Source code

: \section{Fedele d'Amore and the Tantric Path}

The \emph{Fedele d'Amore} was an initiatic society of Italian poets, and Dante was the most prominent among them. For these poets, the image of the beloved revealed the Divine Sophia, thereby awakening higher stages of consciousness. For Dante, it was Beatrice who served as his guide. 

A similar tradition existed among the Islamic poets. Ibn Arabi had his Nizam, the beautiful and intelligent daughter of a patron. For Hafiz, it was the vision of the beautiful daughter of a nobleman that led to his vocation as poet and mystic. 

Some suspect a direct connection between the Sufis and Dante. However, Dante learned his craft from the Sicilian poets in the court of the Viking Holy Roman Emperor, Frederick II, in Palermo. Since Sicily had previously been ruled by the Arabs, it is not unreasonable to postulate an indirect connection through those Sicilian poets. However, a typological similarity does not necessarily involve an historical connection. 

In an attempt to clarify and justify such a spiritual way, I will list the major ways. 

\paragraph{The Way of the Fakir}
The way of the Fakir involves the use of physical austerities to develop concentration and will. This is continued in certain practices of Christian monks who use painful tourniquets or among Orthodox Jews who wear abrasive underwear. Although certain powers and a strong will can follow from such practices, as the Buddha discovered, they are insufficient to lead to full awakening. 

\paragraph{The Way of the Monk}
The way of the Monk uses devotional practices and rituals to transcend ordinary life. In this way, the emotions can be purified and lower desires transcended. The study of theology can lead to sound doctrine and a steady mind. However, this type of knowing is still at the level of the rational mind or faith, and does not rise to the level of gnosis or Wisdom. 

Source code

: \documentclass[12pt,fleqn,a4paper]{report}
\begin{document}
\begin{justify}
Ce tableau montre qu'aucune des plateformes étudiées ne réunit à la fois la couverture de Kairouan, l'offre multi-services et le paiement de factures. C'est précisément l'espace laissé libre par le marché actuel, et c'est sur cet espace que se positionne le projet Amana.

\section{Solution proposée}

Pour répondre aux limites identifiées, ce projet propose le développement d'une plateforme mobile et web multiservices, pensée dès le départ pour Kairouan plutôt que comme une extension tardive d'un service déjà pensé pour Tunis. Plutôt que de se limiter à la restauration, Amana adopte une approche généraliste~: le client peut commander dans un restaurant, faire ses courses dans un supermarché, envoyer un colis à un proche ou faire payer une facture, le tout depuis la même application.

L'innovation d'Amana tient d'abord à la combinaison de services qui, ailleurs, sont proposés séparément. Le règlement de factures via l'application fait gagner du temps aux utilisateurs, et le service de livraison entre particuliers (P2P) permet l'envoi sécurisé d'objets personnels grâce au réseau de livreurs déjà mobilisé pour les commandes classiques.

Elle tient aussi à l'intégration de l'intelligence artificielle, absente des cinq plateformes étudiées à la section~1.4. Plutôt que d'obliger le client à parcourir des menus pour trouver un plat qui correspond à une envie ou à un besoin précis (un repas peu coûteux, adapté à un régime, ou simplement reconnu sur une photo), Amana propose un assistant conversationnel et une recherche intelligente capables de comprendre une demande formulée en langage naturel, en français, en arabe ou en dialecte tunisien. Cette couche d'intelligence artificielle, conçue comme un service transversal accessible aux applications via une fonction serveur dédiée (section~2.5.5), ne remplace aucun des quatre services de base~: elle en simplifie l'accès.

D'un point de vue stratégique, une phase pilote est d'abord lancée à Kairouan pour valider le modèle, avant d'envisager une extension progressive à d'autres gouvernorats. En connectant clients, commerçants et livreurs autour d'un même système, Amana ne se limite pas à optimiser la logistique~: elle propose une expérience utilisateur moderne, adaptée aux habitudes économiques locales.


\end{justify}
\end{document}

WORK ORDER:
Return all of the above records exactly, leaving no line out.

EXERCISE OUTPUT:
Source code

: \section{Fedele d'Amore and the Tantric Path}

The \emph{Fedele d'Amore} was an initiatic society of Italian poets, and Dante was the most prominent among them. For these poets, the image of the beloved revealed the Divine Sophia, thereby awakening higher stages of consciousness. For Dante, it was Beatrice who served as his guide. 

A similar tradition existed among the Islamic poets. Ibn Arabi had his Nizam, the beautiful and intelligent daughter of a patron. For Hafiz, it was the vision of the beautiful daughter of a nobleman that led to his vocation as poet and mystic. 

Some suspect a direct connection between the Sufis and Dante. However, Dante learned his craft from the Sicilian poets in the court of the Viking Holy Roman Emperor, Frederick II, in Palermo. Since Sicily had previously been ruled by the Arabs, it is not unreasonable to postulate an indirect connection through those Sicilian poets. However, a typological similarity does not necessarily involve an historical connection. 

In an attempt to clarify and justify such a spiritual way, I will list the major ways. 

\paragraph{The Way of the Fakir}
The way of the Fakir involves the use of physical austerities to develop concentration and will. This is continued in certain practices of Christian monks who use painful tourniquets or among Orthodox Jews who wear abrasive underwear. Although certain powers and a strong will can follow from such practices, as the Buddha discovered, they are insufficient to lead to full awakening. 

\paragraph{The Way of the Monk}
The way of the Monk uses devotional practices and rituals to transcend ordinary life. In this way, the emotions can be purified and lower desires transcended. The study of theology can lead to sound doctrine and a steady mind. However, this type of knowing is still at the level of the rational mind or faith, and does not rise to the level of gnosis or Wisdom. 

Source code

: \documentclass[12pt,fleqn,a4paper]{report}
\begin{document}
\begin{justify}
Ce tableau montre qu'aucune des plateformes étudiées ne réunit à la fois la couverture de Kairouan, l'offre multi-services et le paiement de factures. C'est précisément l'espace laissé libre par le marché actuel, et c'est sur cet espace que se positionne le projet Amana.

\section{Solution proposée}

Pour répondre aux limites identifiées, ce projet propose le développement d'une plateforme mobile et web multiservices, pensée dès le départ pour Kairouan plutôt que comme une extension tardive d'un service déjà pensé pour Tunis. Plutôt que de se limiter à la restauration, Amana adopte une approche généraliste~: le client peut commander dans un restaurant, faire ses courses dans un supermarché, envoyer un colis à un proche ou faire payer une facture, le tout depuis la même application.

L'innovation d'Amana tient d'abord à la combinaison de services qui, ailleurs, sont proposés séparément. Le règlement de factures via l'application fait gagner du temps aux utilisateurs, et le service de livraison entre particuliers (P2P) permet l'envoi sécurisé d'objets personnels grâce au réseau de livreurs déjà mobilisé pour les commandes classiques.

Elle tient aussi à l'intégration de l'intelligence artificielle, absente des cinq plateformes étudiées à la section~1.4. Plutôt que d'obliger le client à parcourir des menus pour trouver un plat qui correspond à une envie ou à un besoin précis (un repas peu coûteux, adapté à un régime, ou simplement reconnu sur une photo), Amana propose un assistant conversationnel et une recherche intelligente capables de comprendre une demande formulée en langage naturel, en français, en arabe ou en dialecte tunisien. Cette couche d'intelligence artificielle, conçue comme un service transversal accessible aux applications via une fonction serveur dédiée (section~2.5.5), ne remplace aucun des quatre services de base~: elle en simplifie l'accès.

D'un point de vue stratégique, une phase pilote est d'abord lancée à Kairouan pour valider le modèle, avant d'envisager une extension progressive à d'autres gouvernorats. En connectant clients, commerçants et livreurs autour d'un même système, Amana ne se limite pas à optimiser la logistique~: elle propose une expérience utilisateur moderne, adaptée aux habitudes économiques locales.


\end{justify}
\end{document}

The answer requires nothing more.